When the Malacca Sultanate fell to Portugal in 1511, Sultan Mahmud Shah retreated to Kampar, Sumatra, and died there in 1528. He left behind two princes, Alauddin Riayat Shah II and Muzaffar Shah. The former established the Sultanate of Johor. Muzaffar Shah was invited to rule Perak, of which he became the first sultan.

== Line of succession to the Perak throne ==

In contrast to the other Malay sultanates, the ruling dynasty of Perak utilises a somewhat complex order of succession.

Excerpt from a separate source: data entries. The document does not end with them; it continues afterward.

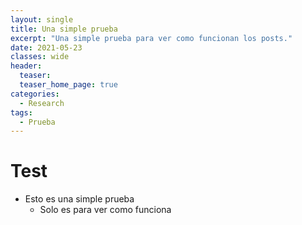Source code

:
 ```yaml
---
layout: single
title: Una simple prueba
excerpt: "Una simple prueba para ver como funcionan los posts."
date: 2021-05-23
classes: wide
header:
  teaser: 
  teaser_home_page: true
categories:
  - Research
tags:
  - Prueba
---
```


# Test

* Esto es una simple prueba
	* Solo es para ver como funciona
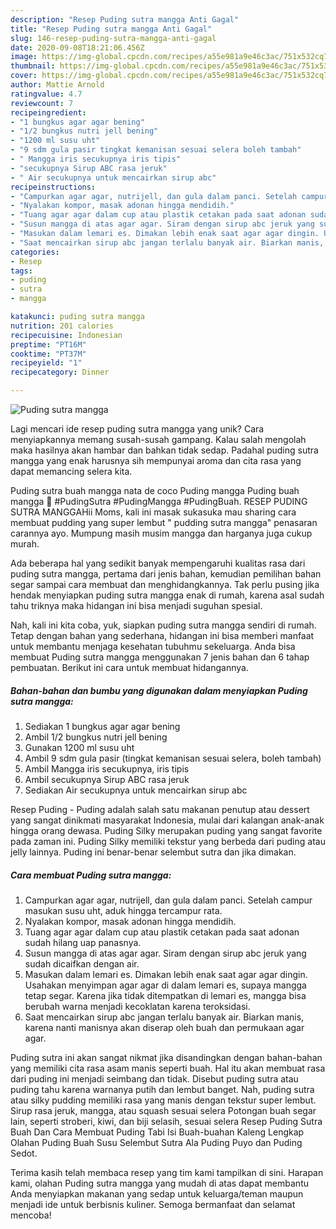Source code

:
 ```yaml
---
description: "Resep Puding sutra mangga Anti Gagal"
title: "Resep Puding sutra mangga Anti Gagal"
slug: 146-resep-puding-sutra-mangga-anti-gagal
date: 2020-09-08T18:21:06.456Z
image: https://img-global.cpcdn.com/recipes/a55e981a9e46c3ac/751x532cq70/puding-sutra-mangga-foto-resep-utama.jpg
thumbnail: https://img-global.cpcdn.com/recipes/a55e981a9e46c3ac/751x532cq70/puding-sutra-mangga-foto-resep-utama.jpg
cover: https://img-global.cpcdn.com/recipes/a55e981a9e46c3ac/751x532cq70/puding-sutra-mangga-foto-resep-utama.jpg
author: Mattie Arnold
ratingvalue: 4.7
reviewcount: 7
recipeingredient:
- "1 bungkus agar agar bening"
- "1/2 bungkus nutri jell bening"
- "1200 ml susu uht"
- "9 sdm gula pasir tingkat kemanisan sesuai selera boleh tambah"
- " Mangga iris secukupnya iris tipis"
- "secukupnya Sirup ABC rasa jeruk"
- " Air secukupnya untuk mencairkan sirup abc"
recipeinstructions:
- "Campurkan agar agar, nutrijell, dan gula dalam panci. Setelah campur masukan susu uht, aduk hingga tercampur rata."
- "Nyalakan kompor, masak adonan hingga mendidih."
- "Tuang agar agar dalam cup atau plastik cetakan pada saat adonan sudah hilang uap panasnya."
- "Susun mangga di atas agar agar. Siram dengan sirup abc jeruk yang sudah dicaifkan dengan air."
- "Masukan dalam lemari es. Dimakan lebih enak saat agar agar dingin. Usahakan menyimpan agar agar di dalam lemari es, supaya mangga tetap segar. Karena jika tidak ditempatkan di lemari es, mangga bisa berubah warna menjadi kecoklatan karena teroksidasi."
- "Saat mencairkan sirup abc jangan terlalu banyak air. Biarkan manis, karena nanti manisnya akan diserap oleh buah dan permukaan agar agar."
categories:
- Resep
tags:
- puding
- sutra
- mangga

katakunci: puding sutra mangga 
nutrition: 201 calories
recipecuisine: Indonesian
preptime: "PT16M"
cooktime: "PT37M"
recipeyield: "1"
recipecategory: Dinner

---
```



![Puding sutra mangga](https://img-global.cpcdn.com/recipes/a55e981a9e46c3ac/751x532cq70/puding-sutra-mangga-foto-resep-utama.jpg)

Lagi mencari ide resep puding sutra mangga yang unik? Cara menyiapkannya memang susah-susah gampang. Kalau salah mengolah maka hasilnya akan hambar dan bahkan tidak sedap. Padahal puding sutra mangga yang enak harusnya sih mempunyai aroma dan cita rasa yang dapat memancing selera kita.

Puding sutra buah mangga nata de coco Puding mangga Puding buah mangga 💟 #PudingSutra #PudingMangga #PudingBuah. RESEP PUDING SUTRA MANGGAHii Moms, kali ini masak sukasuka mau sharing cara membuat pudding yang super lembut &#34; pudding sutra mangga&#34; penasaran carannya ayo. Mumpung masih musim mangga dan harganya juga cukup murah.

Ada beberapa hal yang sedikit banyak mempengaruhi kualitas rasa dari puding sutra mangga, pertama dari jenis bahan, kemudian pemilihan bahan segar sampai cara membuat dan menghidangkannya. Tak perlu pusing jika hendak menyiapkan puding sutra mangga enak di rumah, karena asal sudah tahu triknya maka hidangan ini bisa menjadi suguhan spesial.


Nah, kali ini kita coba, yuk, siapkan puding sutra mangga sendiri di rumah. Tetap dengan bahan yang sederhana, hidangan ini bisa memberi manfaat untuk membantu menjaga kesehatan tubuhmu sekeluarga. Anda bisa membuat Puding sutra mangga menggunakan 7 jenis bahan dan 6 tahap pembuatan. Berikut ini cara untuk membuat hidangannya.

<!--inarticleads1-->

##### Bahan-bahan dan bumbu yang digunakan dalam menyiapkan Puding sutra mangga:

1. Sediakan 1 bungkus agar agar bening
1. Ambil 1/2 bungkus nutri jell bening
1. Gunakan 1200 ml susu uht
1. Ambil 9 sdm gula pasir (tingkat kemanisan sesuai selera, boleh tambah)
1. Ambil  Mangga iris secukupnya, iris tipis
1. Ambil secukupnya Sirup ABC rasa jeruk
1. Sediakan  Air secukupnya untuk mencairkan sirup abc


Resep Puding - Puding adalah salah satu makanan penutup atau dessert yang sangat dinikmati masyarakat Indonesia, mulai dari kalangan anak-anak hingga orang dewasa. Puding Silky merupakan puding yang sangat favorite pada zaman ini. Puding Silky memiliki tekstur yang berbeda dari puding atau jelly lainnya. Puding ini benar-benar selembut sutra dan jika dimakan. 

<!--inarticleads2-->

##### Cara membuat Puding sutra mangga:

1. Campurkan agar agar, nutrijell, dan gula dalam panci. Setelah campur masukan susu uht, aduk hingga tercampur rata.
1. Nyalakan kompor, masak adonan hingga mendidih.
1. Tuang agar agar dalam cup atau plastik cetakan pada saat adonan sudah hilang uap panasnya.
1. Susun mangga di atas agar agar. Siram dengan sirup abc jeruk yang sudah dicaifkan dengan air.
1. Masukan dalam lemari es. Dimakan lebih enak saat agar agar dingin. Usahakan menyimpan agar agar di dalam lemari es, supaya mangga tetap segar. Karena jika tidak ditempatkan di lemari es, mangga bisa berubah warna menjadi kecoklatan karena teroksidasi.
1. Saat mencairkan sirup abc jangan terlalu banyak air. Biarkan manis, karena nanti manisnya akan diserap oleh buah dan permukaan agar agar.


Puding sutra ini akan sangat nikmat jika disandingkan dengan bahan-bahan yang memiliki cita rasa asam manis seperti buah. Hal itu akan membuat rasa dari puding ini menjadi seimbang dan tidak. Disebut puding sutra atau puding tahu karena warnanya putih dan lembut banget. Nah, puding sutra atau silky pudding memiliki rasa yang manis dengan tekstur super lembut. Sirup rasa jeruk, mangga, atau squash sesuai selera Potongan buah segar lain, seperti stroberi, kiwi, dan biji selasih, sesuai selera Resep Puding Sutra Buah Dan Cara Membuat Puding Tabi Isi Buah-buahan Kaleng Lengkap Olahan Puding Buah Susu Selembut Sutra Ala Puding Puyo dan Puding Sedot. 

Terima kasih telah membaca resep yang tim kami tampilkan di sini. Harapan kami, olahan Puding sutra mangga yang mudah di atas dapat membantu Anda menyiapkan makanan yang sedap untuk keluarga/teman maupun menjadi ide untuk berbisnis kuliner. Semoga bermanfaat dan selamat mencoba!
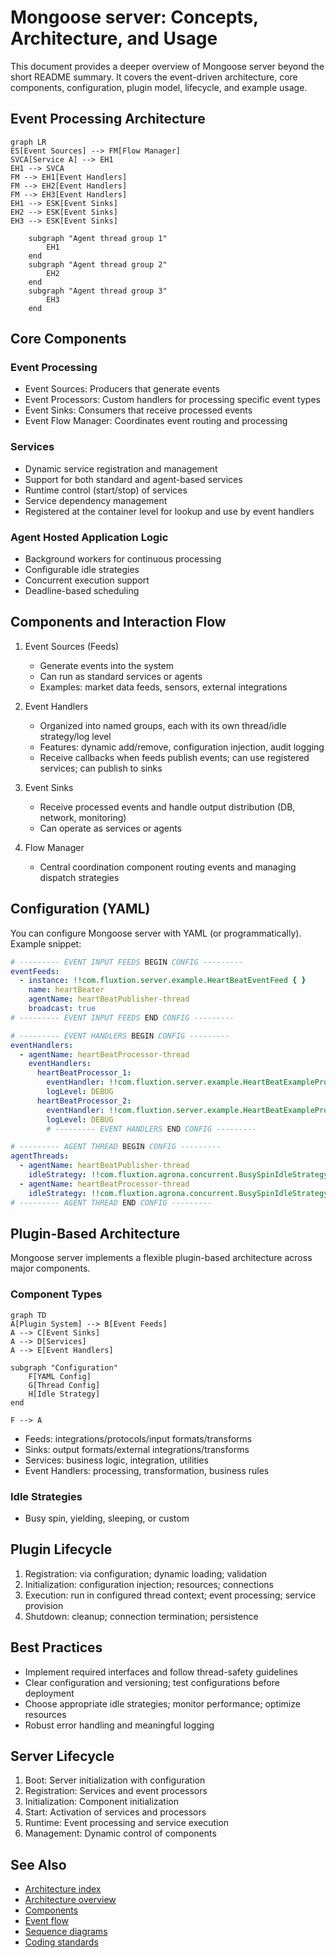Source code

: # Mongoose server: Concepts, Architecture, and Usage

This document provides a deeper overview of Mongoose server beyond the short README summary. It covers the event-driven
architecture, core components, configuration, plugin model, lifecycle, and example usage.

## Event Processing Architecture

```mermaid
graph LR
ES[Event Sources] --> FM[Flow Manager]
SVCA[Service A] --> EH1
EH1 --> SVCA
FM --> EH1[Event Handlers]
FM --> EH2[Event Handlers]
FM --> EH3[Event Handlers]
EH1 --> ESK[Event Sinks]
EH2 --> ESK[Event Sinks]
EH3 --> ESK[Event Sinks]

    subgraph "Agent thread group 1"
        EH1
    end
    subgraph "Agent thread group 2"
        EH2
    end
    subgraph "Agent thread group 3"
        EH3
    end
```

## Core Components

### Event Processing

- Event Sources: Producers that generate events
- Event Processors: Custom handlers for processing specific event types
- Event Sinks: Consumers that receive processed events
- Event Flow Manager: Coordinates event routing and processing

### Services

- Dynamic service registration and management
- Support for both standard and agent-based services
- Runtime control (start/stop) of services
- Service dependency management
- Registered at the container level for lookup and use by event handlers

### Agent Hosted Application Logic

- Background workers for continuous processing
- Configurable idle strategies
- Concurrent execution support
- Deadline-based scheduling

## Components and Interaction Flow

1. Event Sources (Feeds)
    - Generate events into the system
    - Can run as standard services or agents
    - Examples: market data feeds, sensors, external integrations

2. Event Handlers
    - Organized into named groups, each with its own thread/idle strategy/log level
    - Features: dynamic add/remove, configuration injection, audit logging
    - Receive callbacks when feeds publish events; can use registered services; can publish to sinks

3. Event Sinks
    - Receive processed events and handle output distribution (DB, network, monitoring)
    - Can operate as services or agents

4. Flow Manager
    - Central coordination component routing events and managing dispatch strategies

## Configuration (YAML)

You can configure Mongoose server with YAML (or programmatically). Example snippet:

```yaml
# --------- EVENT INPUT FEEDS BEGIN CONFIG ---------
eventFeeds:
  - instance: !!com.fluxtion.server.example.HeartBeatEventFeed { }
    name: heartBeater
    agentName: heartBeatPublisher-thread
    broadcast: true
# --------- EVENT INPUT FEEDS END CONFIG ---------

# --------- EVENT HANDLERS BEGIN CONFIG ---------
eventHandlers:
  - agentName: heartBeatProcessor-thread
    eventHandlers:
      heartBeatProcessor_1:
        eventHandler: !!com.fluxtion.server.example.HeartBeatExampleProcessor { }
        logLevel: DEBUG
      heartBeatProcessor_2:
        eventHandler: !!com.fluxtion.server.example.HeartBeatExampleProcessor { }
        logLevel: DEBUG
        # --------- EVENT HANDLERS END CONFIG ---------

# --------- AGENT THREAD BEGIN CONFIG ---------
agentThreads:
  - agentName: heartBeatPublisher-thread
    idleStrategy: !!com.fluxtion.agrona.concurrent.BusySpinIdleStrategy { }
  - agentName: heartBeatProcessor-thread
    idleStrategy: !!com.fluxtion.agrona.concurrent.BusySpinIdleStrategy { }
# --------- AGENT THREAD END CONFIG ---------
```

## Plugin-Based Architecture

Mongoose server implements a flexible plugin-based architecture across major components.

### Component Types

```mermaid
graph TD 
A[Plugin System] --> B[Event Feeds] 
A --> C[Event Sinks] 
A --> D[Services] 
A --> E[Event Handlers]

subgraph "Configuration"
    F[YAML Config]
    G[Thread Config]
    H[Idle Strategy]
end

F --> A
```

- Feeds: integrations/protocols/input formats/transforms
- Sinks: output formats/external integrations/transforms
- Services: business logic, integration, utilities
- Event Handlers: processing, transformation, business rules

### Idle Strategies

- Busy spin, yielding, sleeping, or custom

## Plugin Lifecycle

1. Registration: via configuration; dynamic loading; validation
2. Initialization: configuration injection; resources; connections
3. Execution: run in configured thread context; event processing; service provision
4. Shutdown: cleanup; connection termination; persistence

## Best Practices

- Implement required interfaces and follow thread-safety guidelines
- Clear configuration and versioning; test configurations before deployment
- Choose appropriate idle strategies; monitor performance; optimize resources
- Robust error handling and meaningful logging

## Server Lifecycle

1. Boot: Server initialization with configuration
2. Registration: Services and event processors
3. Initialization: Component initialization
4. Start: Activation of services and processors
5. Runtime: Event processing and service execution
6. Management: Dynamic control of components

## See Also

- [Architecture index](../architecture/architecture_index.md)
- [Architecture overview](../architecture/overview.md)
- [Components](../architecture/components.md)
- [Event flow](../architecture/event-flow.md)
- [Sequence diagrams](../architecture/sequence-diagrams/index.md)
- [Coding standards](../standards/coding-standards.md)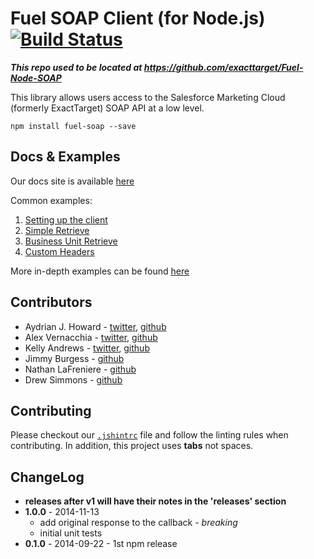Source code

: Fuel SOAP Client (for Node.js) [![Build Status](https://travis-ci.org/salesforce-marketingcloud/FuelSDK-Node-SOAP.svg?branch=master)](https://travis-ci.org/salesforce-marketingcloud/FuelSDK-Node-SOAP)
=============

***This repo used to be located at https://github.com/exacttarget/Fuel-Node-SOAP***

This library allows users access to the Salesforce Marketing Cloud (formerly ExactTarget) SOAP API at a low level.

```
npm install fuel-soap --save
```

## Docs & Examples

Our docs site is available [here](http://salesforce-marketingcloud.github.io/FuelSDK-Node-SOAP/)

Common examples:

1. [Setting up the client][3]
2. [Simple Retrieve][4]
3. [Business Unit Retrieve][5]
4. [Custom Headers][6]

More in-depth examples can be found [here](https://github.com/salesforce-marketingcloud/FuelSDK-Node)

## Contributors

* Aydrian J. Howard - [twitter](https://twitter.com/aydrianh), [github](https://github.com/aydrian)
* Alex Vernacchia - [twitter](https://twitter.com/vernacchia), [github](https://github.com/vernak2539)
* Kelly Andrews - [twitter](https://twitter.com/kellyjandrews), [github](https://github.com/kellyjandrews)
* Jimmy Burgess - [github](https://github.com/jimmyburgess91)
* Nathan LaFreniere - [github](https://github.com/nlf)
* Drew Simmons - [github](https://github.com/timsim00)

## Contributing

Please checkout our [`.jshintrc`][2] file and follow the linting rules when contributing. In addition, this project uses **tabs** not spaces.

## ChangeLog

* **releases after v1 will have their notes in the 'releases' section**
* **1.0.0** - 2014-11-13
    * add original response to the callback - *breaking*
    * initial unit tests
* **0.1.0** - 2014-09-22 - 1st npm release

[1]: https://github.com/salesforcefuel/FuelSDK-Node-Auth/wiki/Initialization
[2]: https://github.com/salesforcefuel/FuelSDK-Node-SOAP/blob/master/.jshintrc
[3]: https://gist.github.com/vernak2539/8babcdd13b80d632dd12#file-1_setup-js
[4]: https://gist.github.com/vernak2539/8babcdd13b80d632dd12#file-2_simple-retrieve-js
[5]: https://gist.github.com/vernak2539/8babcdd13b80d632dd12#file-3_business-unit-retrieve-js
[6]: https://gist.github.com/vernak2539/a1b5c6e36f6c7f1fe63b
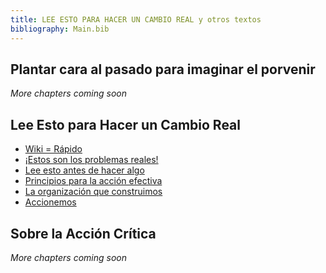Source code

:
 ```yaml
---
title: LEE ESTO PARA HACER UN CAMBIO REAL y otros textos
bibliography: Main.bib
---
```


## Plantar cara al pasado para imaginar el porvenir

_More chapters coming soon_

## Lee Esto para Hacer un Cambio Real

- [Wiki = Rápido](01b-intro#wikirápido)
- [¡Estos son los problemas reales!](02-cap1#estos-son-los-problemas-reales)
- [Lee esto antes de hacer algo](03-cap2#lee-esto-antes-de-hacer-algo)
- [Principios para la acción efectiva](04-cap3#principios-para-la-acción-efectiva)
- [La organización que construimos](05-cap4#la-organización-que-construimos)
- [Accionemos](06-cap5#accionemos)

## Sobre la Acción Crítica

_More chapters coming soon_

The reigning sultan (Raja Pemerintah) appoints princes in the male line of descent from a sultan to certain high princely titles (raja-raja bergelar). They are arranged in an order of precedence indicating the order of succession to the throne. As per ruling of 25 February 1953, the present hierarchy of titles, current holders of these titles and the corresponding order of succession is as follows:

1. Raja Muda (Heir Apparent, currently Raja Jaafar)
2. Raja di-Hilir (Deputy Heir Apparent, currently Raja Iskandar Dzulkarnain)
3. Raja Kecil Besar (currently Raja Azlan Muzzaffar Shah)
4. Raja Kecil Sulong (currently Raja Ahmad Nazim Azlan Shah)
5. Raja Kecil Tengah (currently Raja Iskandar)
6. Raja Kecil Bongsu (vacant)

While titleholders are usually appointed for life, titles may be revoked in cases of proven incompetence or disability. On the death or promotion of an existing titleholder, the holder of the next most senior title succeeds him. The Raja Muda is the heir apparent, and succeeds the ruling sultan on his death, whereupon the prince holding the title of Raja Di-Hilir becomes the new Raja Muda. The Raja Kechil Besar then becomes the Raja Di-Hilir. The new sultan may then appoint his own nominee to the junior-most title made vacant by these successions.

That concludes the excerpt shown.